I was one of the Sunday regulars who invited outsides to share in this experience, and I know my memories of this softball league are enriched because of the guests who accepted my invitations. How proudly did I introduce to my teammates my older brother, his wife, and his son, who all enthusiastically attended more than one game, regardless of the hour plus drive to Sacramento? My nephew considered me the best ballplayer he had ever seen, and he cheered for my team like we were the San Francisco Giants, not a group of softball-loving lesbians. For him, the sexuality - even the gender of the players - didn't matter. He just wanted to see a good ball game. But for those of us who had found a home and a kinship we knew no place else, our sexuality and gender mattered greatly. Because as lesbians living in the early 1980s, we didn't see our lives reflected in an Ellen sitcom or a Desert Hearts big screen movie. We found our lives mirrored in the other women in the batter's box, in the fans in the bleachers, and ultimately, in the extended families who confirmed that we belonged, that we mattered, that we were not "other" - we simply were another.
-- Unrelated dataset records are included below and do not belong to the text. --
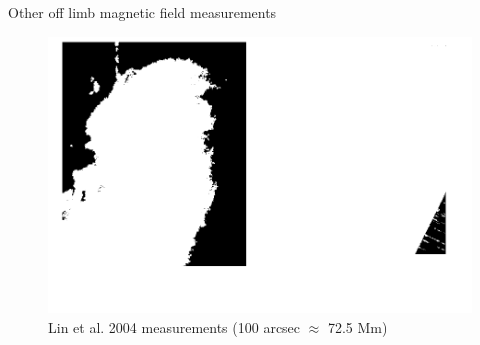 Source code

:\documentclass{beamer}
\begin{document}
\begin{frame}{Other off limb magnetic field measurements}

\begin{figure}[H]
 \centering
 \includegraphics[scale=0.32]{lin.png}
\caption{Lin et al. 2004 measurements (100 arcsec $\approx$ 72.5 Mm)}
\end{figure}


\end{frame}
\end{document}
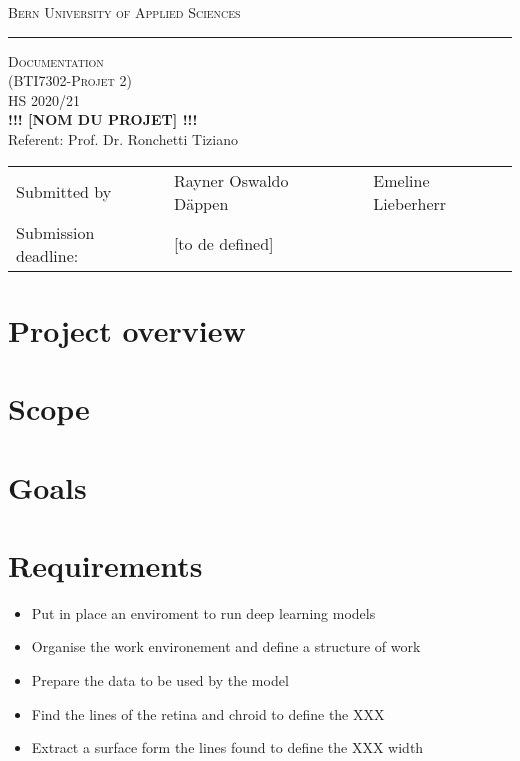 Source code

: \documentclass[12pt,a4paper]{article}
\begin{document}
\thispagestyle{empty}
\vspace*{-3cm}
\begin{center}
\large \textsc{Bern University of Applied Sciences}
\vspace{0.5cm}
\hrule
\vspace{5.5cm}
{\Large \textsc{Documentation\\
(BTI7302-Projet 2)}}\\
{\large HS 2020/21}\\
\vspace{1cm}
{\Large \bf
!!! [NOM DU PROJET] !!!}\\
\vspace*{1cm}
{\large Referent:  Prof. Dr. Ronchetti Tiziano}
\end{center}
\vspace*{5cm}
{\large

\hspace*{7cm}
\parbox{8.2cm}
{
\begin{tabular}{ll}
Submitted by & Rayner Oswaldo Däppen && Emeline Lieberherr\\

Submission deadline: & [to de defined]

\end{tabular}}}

\newpage
{}
\tableofcontents

\newpage
{}
\section{Project overview}\label{Project overview}

\section{Scope}\label{Scope}

\section{Goals}\label{Goals}

\section{Requirements}\label{Requirements}


\begin{itemize}
  \item Put in place an enviroment to run deep learning models
  \item Organise the work environement and define a structure of work
  \item Prepare the data to be used by the model
  \item Find the lines of the retina and chroid to define the XXX
  \item Extract a surface form the lines found to define the XXX width
\end{itemize}
\end{document}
The "lesbian league" has been defunct for several years now, and many of us long ago traded in our fast-pitch cleats and aggressive play for multipurpose shoes and the arch and pace of slow pitch softball. Today, I still play softball at least one night a week for a team that happens to also field all lesbians, some even from the old fast pitch league. We still play in a city park, though this league caters to any and all women interested in softball. We are clearly still a family, too, this group of aging lesbians who are not ready to hang up our gloves, but it is the sense of community that continues to bring us out each week, the safety of this family that motivates us to stretch our now loose muscles (ok, maybe that's not muscle there anymore) and get together on a softball field once a week. For on a softball team, especially for lesbians young and old, one can feel a part of a greater whole, a place to belong, a community just waiting to be fostered.